The decision by the Group to designate its unit-linked liabilities at fair value through profit or loss reflects the fact that the liabilities are calculated with reference to the value of the underlying assets.
Investment contract premiums are not included in the income statement but are reported as deposits to investment contracts and are included in financial liabilities in the balance sheet. On existing business, a liability is recognised at the point the premium falls due. The liability for premiums received on new business is deemed to commence at the acceptance of risk.
Withdrawals from policy contracts and other benefits paid are not included in the income statement but are deducted from financial liabilities under investment contracts in the balance sheet. Benefits are deducted from financial liabilities and transferred to amounts due to investment contract holders on the basis of notifications received, when the benefit falls due for payment or, on the earlier of the date when paid or when the contract ceases to be included within those liabilities.
The following table summarises the movement in liabilities under investment contracts during the year:
| 2016 | 2015 | |
|---|---|---|
| £m | £m | |
| Deposits to investment contracts | 123.9 | 100.9 |
| Withdrawals from contracts and charges | (168.3) | (185.2) |
| Change in provisions for investment contract liabilities | 60.8 | 47.8 |
| Movement in year | 16.4 | (36.5) |
| At beginning of year | 907.1 | 943.6 |
| 923.5 | 907.1 | |
| £m | £m | |
| Contractually due to be settled within 12 months | 25.0 | 26.7 |
| Contractually due to be settled after 12 months | 898.5 | 880.4 |
| 923.5 | 907.1 |
The change in provisions for investment contract liabilities includes dividend and interest income and net realised and unrealised gains and losses on financial investments held to cover financial liabilities.
The Group classifies its financial assets into the following categories: financial investments and loans and receivables.

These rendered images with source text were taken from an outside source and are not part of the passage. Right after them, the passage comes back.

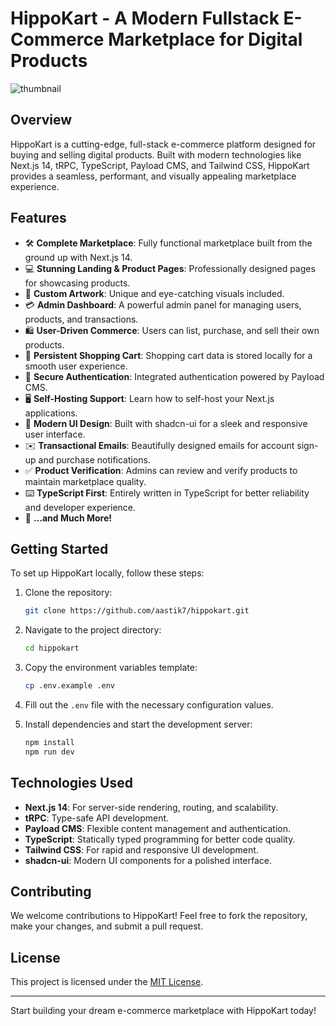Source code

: # HippoKart - A Modern Fullstack E-Commerce Marketplace for Digital Products

![thumbnail](https://github.com/user-attachments/assets/ef149c30-d70b-4240-bdb6-20d78e7dae26)



## Overview
HippoKart is a cutting-edge, full-stack e-commerce platform designed for buying and selling digital products. Built with modern technologies like Next.js 14, tRPC, TypeScript, Payload CMS, and Tailwind CSS, HippoKart provides a seamless, performant, and visually appealing marketplace experience.

## Features
- 🛠️ **Complete Marketplace**: Fully functional marketplace built from the ground up with Next.js 14.
- 💻 **Stunning Landing & Product Pages**: Professionally designed pages for showcasing products.
- 🎨 **Custom Artwork**: Unique and eye-catching visuals included.
- 💳 **Admin Dashboard**: A powerful admin panel for managing users, products, and transactions.
- 🛍️ **User-Driven Commerce**: Users can list, purchase, and sell their own products.
- 🛒 **Persistent Shopping Cart**: Shopping cart data is stored locally for a smooth user experience.
- 🔑 **Secure Authentication**: Integrated authentication powered by Payload CMS.
- 🖥️ **Self-Hosting Support**: Learn how to self-host your Next.js applications.
- 🌟 **Modern UI Design**: Built with shadcn-ui for a sleek and responsive user interface.
- ✉️ **Transactional Emails**: Beautifully designed emails for account sign-up and purchase notifications.
- ✅ **Product Verification**: Admins can review and verify products to maintain marketplace quality.
- ⌨️ **TypeScript First**: Entirely written in TypeScript for better reliability and developer experience.
- 🎁 **...and Much More!**

## Getting Started
To set up HippoKart locally, follow these steps:

1. Clone the repository:
   ```bash
   git clone https://github.com/aastik7/hippokart.git
   ```

2. Navigate to the project directory:
   ```bash
   cd hippokart
   ```

3. Copy the environment variables template:
   ```bash
   cp .env.example .env
   ```

4. Fill out the `.env` file with the necessary configuration values.

5. Install dependencies and start the development server:
   ```bash
   npm install
   npm run dev
   ```

## Technologies Used
- **Next.js 14**: For server-side rendering, routing, and scalability.
- **tRPC**: Type-safe API development.
- **Payload CMS**: Flexible content management and authentication.
- **TypeScript**: Statically typed programming for better code quality.
- **Tailwind CSS**: For rapid and responsive UI development.
- **shadcn-ui**: Modern UI components for a polished interface.

## Contributing
We welcome contributions to HippoKart! Feel free to fork the repository, make your changes, and submit a pull request.

## License
This project is licensed under the [MIT License](LICENSE).

---

Start building your dream e-commerce marketplace with HippoKart today!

Financial investments consist of units in collective investment schemes, equity securities, fixed income securities and deposits with credit institutions. All financial investments are designated at fair value through profit or loss.
The decision by the Group to designate its financial investments at fair value through profit or loss reflects the fact that the investment portfolio is managed, and its performance evaluated, on a fair value basis.
The Group recognises purchases and sales of investments on trade date. Investment transaction costs are written off in administration expenses as incurred.
All gains and losses derived from financial investments, realised or unrealised, are recognised within investment income in the income statement in the period in which they arise.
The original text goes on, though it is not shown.